Świat idzie do przodu i coraz prężniej rozwija się fotografia mobilna. Niektóre serwisy stockowe zezwalają na wysyłanie zdjęć wykonanych telefonem. Jeśli interesuje Cię ten temat, przeczytaj jak robić dobre zdjęcia telefonem.
Mam dla Ciebie coś specjalnego. Ten e-book pomoże Ci ogarnąć podstawy fotografii w 1 GODZINĘ. Teraz udostępniam go zupełnie za darmo! TEN PORADNIK JEST DLA CIEBIE!
3. Wybierz swoją niszę
Oczywiście jeśli za wszelką cenę chcesz dowiedzieć się, jak zarabiać na zdjęciach i nie straszny Ci żaden typ fotografii, omiń ten punkt i przejdź płynie do kolejnego.

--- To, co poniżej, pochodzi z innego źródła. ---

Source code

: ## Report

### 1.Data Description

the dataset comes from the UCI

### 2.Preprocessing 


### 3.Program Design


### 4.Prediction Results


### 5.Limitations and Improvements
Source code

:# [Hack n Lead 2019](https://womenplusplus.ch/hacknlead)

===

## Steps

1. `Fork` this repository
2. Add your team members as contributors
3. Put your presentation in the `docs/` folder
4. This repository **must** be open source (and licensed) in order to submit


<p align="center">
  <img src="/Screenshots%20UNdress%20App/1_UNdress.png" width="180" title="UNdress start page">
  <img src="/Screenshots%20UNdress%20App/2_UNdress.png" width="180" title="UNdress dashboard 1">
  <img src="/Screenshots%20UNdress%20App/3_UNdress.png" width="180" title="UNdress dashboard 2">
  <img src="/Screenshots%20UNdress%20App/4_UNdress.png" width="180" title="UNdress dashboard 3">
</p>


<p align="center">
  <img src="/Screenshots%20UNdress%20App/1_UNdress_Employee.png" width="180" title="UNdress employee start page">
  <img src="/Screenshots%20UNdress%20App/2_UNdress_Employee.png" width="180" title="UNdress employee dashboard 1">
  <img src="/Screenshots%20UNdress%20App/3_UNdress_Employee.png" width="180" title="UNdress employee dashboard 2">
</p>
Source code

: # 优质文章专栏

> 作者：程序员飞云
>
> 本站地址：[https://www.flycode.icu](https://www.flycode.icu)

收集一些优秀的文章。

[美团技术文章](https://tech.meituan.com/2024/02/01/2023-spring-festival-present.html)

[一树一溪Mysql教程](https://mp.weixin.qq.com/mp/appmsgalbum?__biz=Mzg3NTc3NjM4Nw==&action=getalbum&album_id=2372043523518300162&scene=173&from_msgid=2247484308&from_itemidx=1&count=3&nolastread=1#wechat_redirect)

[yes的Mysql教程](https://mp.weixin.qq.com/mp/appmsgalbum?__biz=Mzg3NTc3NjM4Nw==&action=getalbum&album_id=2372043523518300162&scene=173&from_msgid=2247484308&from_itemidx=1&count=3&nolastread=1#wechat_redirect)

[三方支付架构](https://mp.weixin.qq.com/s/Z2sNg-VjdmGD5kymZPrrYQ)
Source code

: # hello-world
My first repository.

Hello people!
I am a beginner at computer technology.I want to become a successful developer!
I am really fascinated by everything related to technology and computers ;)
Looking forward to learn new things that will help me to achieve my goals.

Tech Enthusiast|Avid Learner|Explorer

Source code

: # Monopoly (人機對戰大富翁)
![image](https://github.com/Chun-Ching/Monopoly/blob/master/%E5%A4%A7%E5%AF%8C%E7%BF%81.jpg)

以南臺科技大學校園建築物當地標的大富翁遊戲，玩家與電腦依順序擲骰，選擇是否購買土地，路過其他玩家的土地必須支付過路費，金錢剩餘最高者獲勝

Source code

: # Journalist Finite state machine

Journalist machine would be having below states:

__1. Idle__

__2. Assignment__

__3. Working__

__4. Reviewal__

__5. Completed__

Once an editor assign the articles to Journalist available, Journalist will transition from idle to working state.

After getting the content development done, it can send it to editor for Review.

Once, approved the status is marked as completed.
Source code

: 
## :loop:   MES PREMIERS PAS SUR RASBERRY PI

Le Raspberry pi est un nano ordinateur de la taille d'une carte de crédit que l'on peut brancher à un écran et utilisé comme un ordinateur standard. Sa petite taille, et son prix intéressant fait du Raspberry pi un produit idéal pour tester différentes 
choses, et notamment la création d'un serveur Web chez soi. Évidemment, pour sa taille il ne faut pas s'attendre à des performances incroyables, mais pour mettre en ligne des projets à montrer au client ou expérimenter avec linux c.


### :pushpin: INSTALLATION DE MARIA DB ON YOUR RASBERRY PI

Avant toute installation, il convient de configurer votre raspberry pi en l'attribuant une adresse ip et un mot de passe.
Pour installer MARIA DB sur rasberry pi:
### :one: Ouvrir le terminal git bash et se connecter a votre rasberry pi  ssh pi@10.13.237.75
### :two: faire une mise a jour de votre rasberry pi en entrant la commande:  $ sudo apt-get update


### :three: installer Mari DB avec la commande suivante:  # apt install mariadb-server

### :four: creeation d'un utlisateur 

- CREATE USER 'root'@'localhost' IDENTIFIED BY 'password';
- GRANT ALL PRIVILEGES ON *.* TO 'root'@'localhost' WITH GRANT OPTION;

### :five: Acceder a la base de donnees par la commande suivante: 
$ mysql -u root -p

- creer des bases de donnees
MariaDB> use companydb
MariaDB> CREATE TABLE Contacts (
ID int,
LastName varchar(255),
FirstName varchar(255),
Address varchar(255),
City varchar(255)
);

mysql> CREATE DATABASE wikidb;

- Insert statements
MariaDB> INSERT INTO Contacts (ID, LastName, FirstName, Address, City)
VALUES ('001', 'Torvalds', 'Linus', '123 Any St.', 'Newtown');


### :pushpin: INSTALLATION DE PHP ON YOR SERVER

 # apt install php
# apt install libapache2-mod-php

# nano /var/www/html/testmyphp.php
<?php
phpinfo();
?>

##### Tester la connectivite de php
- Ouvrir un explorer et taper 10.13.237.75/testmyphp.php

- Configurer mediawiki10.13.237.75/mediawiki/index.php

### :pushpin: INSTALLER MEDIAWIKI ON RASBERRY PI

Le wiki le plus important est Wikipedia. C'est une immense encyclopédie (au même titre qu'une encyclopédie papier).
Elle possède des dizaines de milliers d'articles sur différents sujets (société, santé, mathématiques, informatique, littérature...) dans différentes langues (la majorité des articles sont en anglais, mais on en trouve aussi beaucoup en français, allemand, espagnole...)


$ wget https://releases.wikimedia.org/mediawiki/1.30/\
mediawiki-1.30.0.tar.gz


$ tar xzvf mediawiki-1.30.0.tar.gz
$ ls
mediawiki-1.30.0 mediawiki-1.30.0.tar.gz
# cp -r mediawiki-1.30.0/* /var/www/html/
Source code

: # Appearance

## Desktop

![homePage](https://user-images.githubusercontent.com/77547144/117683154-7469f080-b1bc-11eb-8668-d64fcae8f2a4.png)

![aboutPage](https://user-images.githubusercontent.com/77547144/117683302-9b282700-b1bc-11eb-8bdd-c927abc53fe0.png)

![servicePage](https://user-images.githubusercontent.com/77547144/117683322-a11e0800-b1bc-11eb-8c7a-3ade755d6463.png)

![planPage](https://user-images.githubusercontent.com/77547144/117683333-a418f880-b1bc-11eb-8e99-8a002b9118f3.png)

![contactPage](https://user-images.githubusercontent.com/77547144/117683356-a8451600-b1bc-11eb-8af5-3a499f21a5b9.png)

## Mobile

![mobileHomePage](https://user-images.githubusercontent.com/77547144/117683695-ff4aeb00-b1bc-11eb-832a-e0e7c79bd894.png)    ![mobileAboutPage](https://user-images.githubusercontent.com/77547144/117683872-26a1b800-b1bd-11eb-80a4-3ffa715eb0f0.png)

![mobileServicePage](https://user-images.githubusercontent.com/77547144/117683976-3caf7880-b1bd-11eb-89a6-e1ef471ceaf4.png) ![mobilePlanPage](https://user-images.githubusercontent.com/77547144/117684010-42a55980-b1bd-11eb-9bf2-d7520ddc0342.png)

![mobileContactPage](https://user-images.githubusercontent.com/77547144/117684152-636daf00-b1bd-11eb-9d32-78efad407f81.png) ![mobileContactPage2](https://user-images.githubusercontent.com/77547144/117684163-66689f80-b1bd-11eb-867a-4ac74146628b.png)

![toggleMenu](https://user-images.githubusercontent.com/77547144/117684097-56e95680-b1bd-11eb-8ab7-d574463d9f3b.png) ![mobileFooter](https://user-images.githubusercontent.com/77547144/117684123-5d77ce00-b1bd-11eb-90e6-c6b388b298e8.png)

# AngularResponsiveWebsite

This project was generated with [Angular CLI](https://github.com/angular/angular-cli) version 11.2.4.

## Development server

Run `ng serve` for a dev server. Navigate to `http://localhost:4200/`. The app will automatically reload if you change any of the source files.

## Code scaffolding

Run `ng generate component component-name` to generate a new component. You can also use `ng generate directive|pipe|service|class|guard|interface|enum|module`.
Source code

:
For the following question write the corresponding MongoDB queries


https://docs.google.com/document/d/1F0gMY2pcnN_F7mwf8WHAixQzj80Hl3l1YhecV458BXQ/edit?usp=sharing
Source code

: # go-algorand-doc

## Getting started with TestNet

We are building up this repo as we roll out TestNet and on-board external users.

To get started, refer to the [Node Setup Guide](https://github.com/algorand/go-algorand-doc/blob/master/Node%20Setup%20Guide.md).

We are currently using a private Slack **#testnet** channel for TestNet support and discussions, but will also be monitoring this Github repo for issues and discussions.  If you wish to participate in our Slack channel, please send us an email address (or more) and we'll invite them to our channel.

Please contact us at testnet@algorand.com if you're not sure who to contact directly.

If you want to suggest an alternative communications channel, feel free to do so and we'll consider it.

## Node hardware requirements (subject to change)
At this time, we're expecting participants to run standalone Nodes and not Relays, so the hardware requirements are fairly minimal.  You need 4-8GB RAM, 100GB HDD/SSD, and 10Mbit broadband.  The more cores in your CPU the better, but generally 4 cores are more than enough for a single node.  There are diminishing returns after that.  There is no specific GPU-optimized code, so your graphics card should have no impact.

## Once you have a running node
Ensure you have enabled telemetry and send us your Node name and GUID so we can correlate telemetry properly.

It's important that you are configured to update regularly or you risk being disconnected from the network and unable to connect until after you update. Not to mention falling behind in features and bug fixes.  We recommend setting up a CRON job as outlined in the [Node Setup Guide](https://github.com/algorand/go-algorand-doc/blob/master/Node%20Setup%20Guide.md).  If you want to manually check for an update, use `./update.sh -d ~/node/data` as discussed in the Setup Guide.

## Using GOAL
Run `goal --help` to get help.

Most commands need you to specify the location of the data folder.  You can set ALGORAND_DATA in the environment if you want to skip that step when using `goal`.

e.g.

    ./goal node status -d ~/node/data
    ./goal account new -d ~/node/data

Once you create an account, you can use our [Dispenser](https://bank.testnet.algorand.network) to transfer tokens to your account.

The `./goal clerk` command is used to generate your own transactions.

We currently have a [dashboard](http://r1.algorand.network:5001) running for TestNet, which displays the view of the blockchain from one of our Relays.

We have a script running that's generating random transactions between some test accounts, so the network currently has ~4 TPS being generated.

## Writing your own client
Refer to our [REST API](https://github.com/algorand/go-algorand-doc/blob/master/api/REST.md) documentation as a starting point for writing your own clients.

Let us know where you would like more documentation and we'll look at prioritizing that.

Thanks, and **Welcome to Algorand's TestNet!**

Jeśli jednak zarabianie ma być tylko dodatkiem, a to, co masz przed obiektywem i radość z fotografowania,mają wciąż pierwszorzędne znaczenie, koniecznie czytaj dalej.
- Zastanów się w czym jesteś dobry?
- Jaki masz styl?
- Jakie zdjęcia dają Ci najwięcej radości?
- Przejrzyj swoje portfolio i wypisz te dominujące elementy: temat, struktura, może kolory czy też kompozycja?
Zawsze miałam bardzo nie-techniczne podejście do fotografii, to nie jest dla mnie rzemiosło, a sposób na wyrażenie siebie, więc jeśli ktoś powie mi, rób zdjęcia dzieci, bo na to jest ogromne zapotrzebowanie w bankach zdjęć, a ja odpowiem, że wolę fotografować przedmioty i przy tym pozostanę. Samemu musisz zdecydować na ile chcesz się naginać. Żadna droga nie jest zła, o ile idziesz nią dobrowolnie i jeszcze z radości podskakujesz. ;)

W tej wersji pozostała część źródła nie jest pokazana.